The Centre of Excellence in Quark Matter is an international leader in its field. The unit is one of three Finnish Centres of Excellence funded by the Academy of Finland to be coordinated by the University of Jyväskylä. The CoEs began their work at the start of 2022 and will continue until 2029.

All matter is made up of atomic nuclei and the electrons that move around them. Nuclei consist of protons and neutrons, which are made of quarks and gluons. Gluons bind quarks together like glue.  Electrons, quarks and gluons are fundamental particles, the smallest known components of matter.

Professor of physics Tuomas Lappi leads the Centre of Excellence in Quark Matter.  Its purpose is to understand the interaction of quarks and gluons, the building blocks of atomic nuclei. In particular, the Centre of Excellence looks at how and when a substance changes to the new state of matter called quark–gluon plasma, in which quarks and gluons move freely.

Examining the soup of particles is only possible with accelerators

Quarks and gluons do not occur in nature individually, but they are always bound to form other particles. Therefore, they can be examined only indirectly by using particle accelerators to collide protons and other atomic nuclei, the most important of which is the Large Hadron Collider (LHC) at CERN.

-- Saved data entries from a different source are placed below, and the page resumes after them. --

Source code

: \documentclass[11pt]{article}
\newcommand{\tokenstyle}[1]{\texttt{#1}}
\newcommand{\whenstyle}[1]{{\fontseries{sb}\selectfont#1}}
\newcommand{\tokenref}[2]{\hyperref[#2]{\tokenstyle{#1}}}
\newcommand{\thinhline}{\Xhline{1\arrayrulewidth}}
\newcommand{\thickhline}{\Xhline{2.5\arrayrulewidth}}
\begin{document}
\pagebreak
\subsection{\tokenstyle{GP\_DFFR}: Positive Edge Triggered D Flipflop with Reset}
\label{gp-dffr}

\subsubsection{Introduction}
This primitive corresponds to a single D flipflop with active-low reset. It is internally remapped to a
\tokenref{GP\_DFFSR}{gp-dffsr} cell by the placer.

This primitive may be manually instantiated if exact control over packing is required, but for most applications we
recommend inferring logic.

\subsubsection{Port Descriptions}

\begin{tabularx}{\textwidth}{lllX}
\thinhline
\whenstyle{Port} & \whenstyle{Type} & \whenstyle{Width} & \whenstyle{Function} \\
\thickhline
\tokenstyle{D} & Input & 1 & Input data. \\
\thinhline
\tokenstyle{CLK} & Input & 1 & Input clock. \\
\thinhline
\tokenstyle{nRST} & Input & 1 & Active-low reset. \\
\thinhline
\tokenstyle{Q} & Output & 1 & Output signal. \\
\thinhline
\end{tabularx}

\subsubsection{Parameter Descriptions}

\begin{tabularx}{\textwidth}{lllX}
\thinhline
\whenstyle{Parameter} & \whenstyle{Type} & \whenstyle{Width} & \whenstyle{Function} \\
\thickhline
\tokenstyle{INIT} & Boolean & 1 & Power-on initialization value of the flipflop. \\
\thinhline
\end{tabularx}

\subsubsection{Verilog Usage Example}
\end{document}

The Centre of Excellence strengthens the cooperation between experimental and theoretical research that is already exceptionally close at the University of Jyväskylä.

Particles generated in collisions are measured with detectors that are tens of metres in size around the collision point, and the results provide researchers with information on the interactions between quarks and gluons. When colliding two heavy atomic nuclei with each other, a droplet of quark–gluon plasma is created for a fraction of a second.

“The quark-gluon plasma generated with the accelerator is extremely hot and dense, a kind of particle soup,” Lappi explains. “Quarks and gluons are free floating and not part of atomic nuclei. Our primary goal is to learn to understand the strong interaction, one of the four fundamental forces of nature.”

Quantum chromodynamics, the theory of the strong interaction, describes elementary particle interactions, which bind quarks and gluons to protons and neutrons and further to atomic nuclei.

Lappi continues:

“As a theorist, I am fascinated by how a fundamentally simple theory based on symmetries can be used to understand how nature works, and then verify things with experimental measurements.”

Theoreticians and experimenters collaborate at the Centre of Excellence

Large-scale experiments in particle physics are increasingly complex. In a heavy ion collision, there are many different stages and phenomena that affect the measurement results. Research is conducted as cooperation between theoretical basic research, modelling and experimental measurements, which are all represented in the research teams of the Centre of Excellence.

According to Lappi, this will give an understanding of the entire multi-stage collision process:

“Our CoE enables a completely new type of cooperation between theorists and experimentalists,” he explains. “As experiments become even more complex, it is more necessary than ever that everyone understands what is being measured and what is being modelled theoretically.”

The Centre of Excellence comprises five research groups at the Department of Physics of the University of Jyväskylä, altogether around 30 researchers.

The groups are the following:

  1. High energy quantum chromodynamics (QCD)
  2. The theory of heavy ion collisions
  3. QCD perturbation theory
  4. Large momentum processes in the ALICE experiment
  5. Flow of quark matter in the ALICE experiment

Professor Tuomas Lappi (back row, left) is leader of the CoE, alongside him group leaders are Kari J. Eskola, Dong Jo Kim (front, left), Sami Räsänen and Hannu Paukkunen.

The Centre of Excellence strengthens the cooperation between experimental and theoretical research that is already exceptionally close in Jyväskylä.

Two of the groups participate in the international ALICE experiment (A Large Ion Collider Experiment) at CERN. The three theory groups conduct theoretical research on the same problem from slightly different perspectives. Some of the groups study the quark and gluon structure of atomic nuclei moments before a collision as well as its first moments, while other the groups focus on the formation of particles later in the collision.

The experimental groups, in turn, participate in the measurements and data analysis, focusing on both the flow of the quark–gluon plasma and the high-energy particle jets generated in the collision and their interaction with the plasma.